Man-Chef Fink kritisiert investierbare Hedgefonds-Indizes
Der Chef des britischen Hedgefonds-Konzerns Man Group, Stanley Fink,
hat die Zunahme der investierbaren Hedgefonds-Indizes als einen Fehler
der Hedgefonds-Industrie kritisiert. "Alle Indexprodukte, die wir
kennen, entwickeln sich deutlich schlechter als die nichtinvestierbaren
Indizes", konstatierte Fink auf der Fund Forum Konferenz in Monaco.

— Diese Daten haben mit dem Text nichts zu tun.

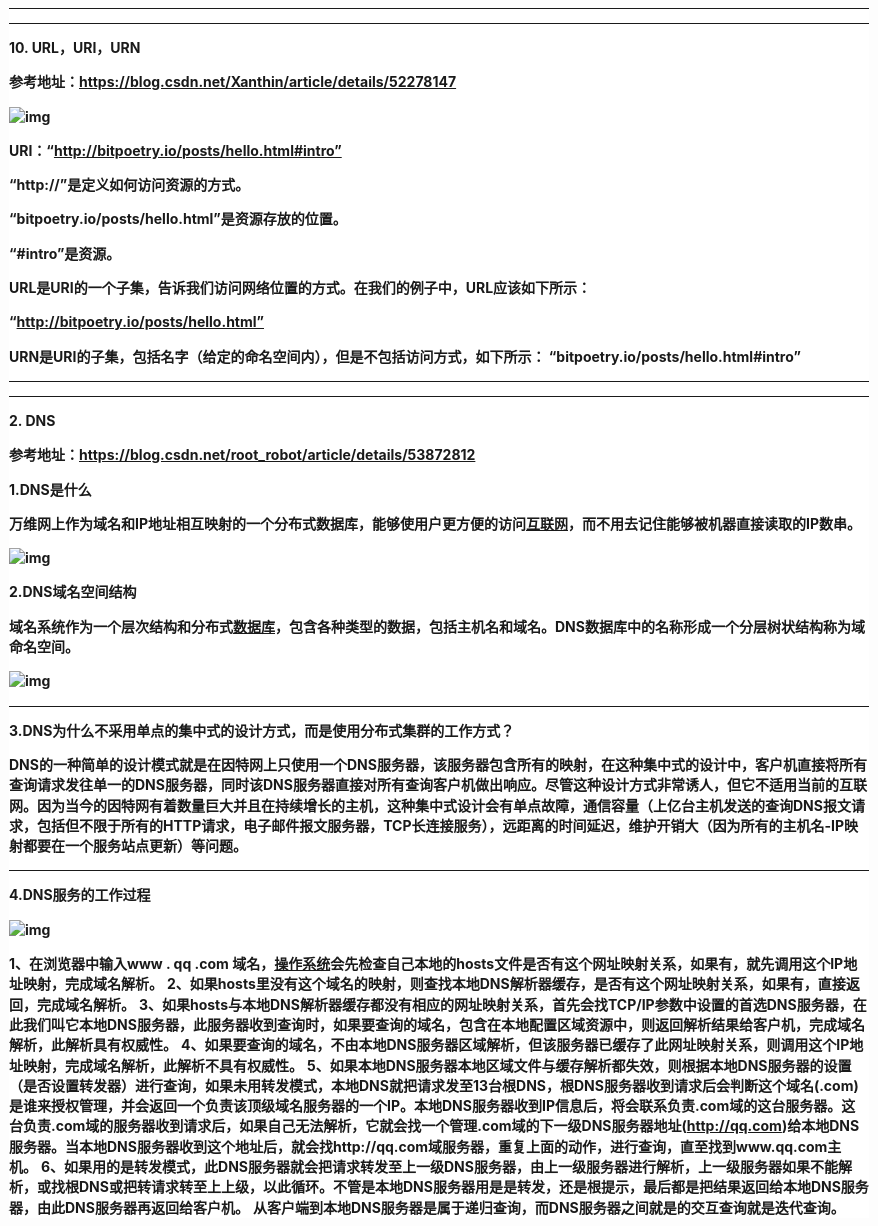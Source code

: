 ****

****

**10.            URL，URI，URN**

**参考地址：<https://blog.csdn.net/Xanthin/article/details/52278147>**

**![img](file:///C:/Users/minhe/AppData/Local/Temp/msohtmlclip1/01/clip_image030.jpg)**

**URI：“http://bitpoetry.io/posts/hello.html#intro”** 

**“http://”是定义如何访问资源的方式。** 

**“bitpoetry.io/posts/hello.html”是资源存放的位置。** 

**“#intro”是资源。** 

**URL是URI的一个子集，告诉我们访问网络位置的方式。在我们的例子中，URL应该如下所示：** 

**“http://bitpoetry.io/posts/hello.html”** 

**URN是URI的子集，包括名字（给定的命名空间内），但是不包括访问方式，如下所示： “bitpoetry.io/posts/hello.html#intro”** 

****

****

**2.  DNS**

**参考地址：<https://blog.csdn.net/root_robot/article/details/53872812>**

**1.DNS是什么**

**万维网上作为域名和IP地址相互映射的一个分布式数据库，能够使用户更方便的访问[互联网](https://baike.baidu.com/item/互联网)，而不用去记住能够被机器直接读取的IP数串。**

**![img](file:///C:/Users/minhe/AppData/Local/Temp/msohtmlclip1/01/clip_image032.jpg)**

**2.DNS域名空间结构**

**域名系统作为一个层次结构和分布式[数据库](http://lib.csdn.net/base/mysql)，包含各种类型的数据，包括主机名和域名。DNS数据库中的名称形成一个分层树状结构称为域命名空间。**

**![img](file:///C:/Users/minhe/AppData/Local/Temp/msohtmlclip1/01/clip_image034.jpg)**

****

**3.DNS为什么不采用单点的集中式的设计方式，而是使用分布式集群的工作方式？**

**DNS的一种简单的设计模式就是在因特网上只使用一个DNS服务器，该服务器包含所有的映射，在这种集中式的设计中，客户机直接将所有查询请求发往单一的DNS服务器，同时该DNS服务器直接对所有查询客户机做出响应。尽管这种设计方式非常诱人，但它不适用当前的互联网。因为当今的因特网有着数量巨大并且在持续增长的主机，这种集中式设计会有单点故障，通信容量（上亿台主机发送的查询DNS报文请求，包括但不限于所有的HTTP请求，电子邮件报文服务器，TCP长连接服务），远距离的时间延迟，维护开销大（因为所有的主机名-IP映射都要在一个服务站点更新）等问题。**

****

**4.DNS服务的工作过程**

**![img](file:///C:/Users/minhe/AppData/Local/Temp/msohtmlclip1/01/clip_image036.jpg)**

**1、在浏览器中输入www . qq .com 域名，[操作系统](http://lib.csdn.net/base/operatingsystem)会先检查自己本地的hosts文件是否有这个网址映射关系，如果有，就先调用这个IP地址映射，完成域名解析。**
        **2、如果hosts里没有这个域名的映射，则查找本地DNS解析器缓存，是否有这个网址映射关系，如果有，直接返回，完成域名解析。**
        **3、如果hosts与本地DNS解析器缓存都没有相应的网址映射关系，首先会找TCP/IP参数中设置的首选DNS服务器，在此我们叫它本地DNS服务器，此服务器收到查询时，如果要查询的域名，包含在本地配置区域资源中，则返回解析结果给客户机，完成域名解析，此解析具有权威性。**
        **4、如果要查询的域名，不由本地DNS服务器区域解析，但该服务器已缓存了此网址映射关系，则调用这个IP地址映射，完成域名解析，此解析不具有权威性。**
        **5、如果本地DNS服务器本地区域文件与缓存解析都失效，则根据本地DNS服务器的设置（是否设置转发器）进行查询，如果未用转发模式，本地DNS就把请求发至13台根DNS，根DNS服务器收到请求后会判断这个域名(.com)是谁来授权管理，并会返回一个负责该顶级域名服务器的一个IP。本地DNS服务器收到IP信息后，将会联系负责.com域的这台服务器。这台负责.com域的服务器收到请求后，如果自己无法解析，它就会找一个管理.com域的下一级DNS服务器地址(http://qq.com)给本地DNS服务器。当本地DNS服务器收到这个地址后，就会找http://qq.com域服务器，重复上面的动作，进行查询，直至找到www.qq.com主机。**
        **6、如果用的是转发模式，此DNS服务器就会把请求转发至上一级DNS服务器，由上一级服务器进行解析，上一级服务器如果不能解析，或找根DNS或把转请求转至上上级，以此循环。不管是本地DNS服务器用是是转发，还是根提示，最后都是把结果返回给本地DNS服务器，由此DNS服务器再返回给客户机。**
 **从客户端到本地DNS服务器是属于递归查询，而DNS服务器之间就是的交互查询就是迭代查询。**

Investierbare Indizes tendierten zu einer Negativauswahl von
Hedge-Fonds, die über ihre Transparenz und ihre Liquidität in den Index
kommen.
Sollten die Hedge-Fonds weiterhin in dem gewohnten Tempo wachsen, so
könnte deren gesamtes Volumen in den kommenden sieben Jahren von jetzt
einer Billion auf drei Billionen Dollar steigen, sagte Fink weiter.
Seiner Einschätzung nach werden sich die institutionellen Investoren
künftig von den Dach-Hedgefonds weg zu den Single- und
Multistrategie-Fonds bewegen. Einige institutionelle Investoren könnten
sogar ihre eigenen Hedge-Fonds auflegen.